Saved data entries
================

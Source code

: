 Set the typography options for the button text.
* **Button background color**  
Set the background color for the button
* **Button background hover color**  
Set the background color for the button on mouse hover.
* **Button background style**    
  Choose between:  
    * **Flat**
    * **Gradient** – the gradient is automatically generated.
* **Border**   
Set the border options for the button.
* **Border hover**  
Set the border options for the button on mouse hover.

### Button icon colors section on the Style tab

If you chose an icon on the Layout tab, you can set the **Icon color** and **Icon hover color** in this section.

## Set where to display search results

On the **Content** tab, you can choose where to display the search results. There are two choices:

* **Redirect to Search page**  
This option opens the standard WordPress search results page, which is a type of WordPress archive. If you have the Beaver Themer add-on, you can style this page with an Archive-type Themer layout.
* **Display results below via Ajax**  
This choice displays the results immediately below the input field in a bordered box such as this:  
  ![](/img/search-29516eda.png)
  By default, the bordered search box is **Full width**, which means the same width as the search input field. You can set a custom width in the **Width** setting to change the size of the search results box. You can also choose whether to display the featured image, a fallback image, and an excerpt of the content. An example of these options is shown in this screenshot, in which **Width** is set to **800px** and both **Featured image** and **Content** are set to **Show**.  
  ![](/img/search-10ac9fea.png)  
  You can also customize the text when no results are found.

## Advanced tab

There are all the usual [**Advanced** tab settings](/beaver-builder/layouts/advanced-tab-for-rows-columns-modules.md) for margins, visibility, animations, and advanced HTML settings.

================

**Your instructions**
The reply should hold only the lines from the top of the records through the line that has "below via Ajax**", each one exact.

**Written response**
Source code

: Set the typography options for the button text.
* **Button background color**  
Set the background color for the button
* **Button background hover color**  
Set the background color for the button on mouse hover.
* **Button background style**    
  Choose between:  
    * **Flat**
    * **Gradient** – the gradient is automatically generated.
* **Border**   
Set the border options for the button.
* **Border hover**  
Set the border options for the button on mouse hover.

### Button icon colors section on the Style tab

If you chose an icon on the Layout tab, you can set the **Icon color** and **Icon hover color** in this section.

## Set where to display search results

On the **Content** tab, you can choose where to display the search results. There are two choices:

* **Redirect to Search page**  
This option opens the standard WordPress search results page, which is a type of WordPress archive. If you have the Beaver Themer add-on, you can style this page with an Archive-type Themer layout.
* **Display results below via Ajax**  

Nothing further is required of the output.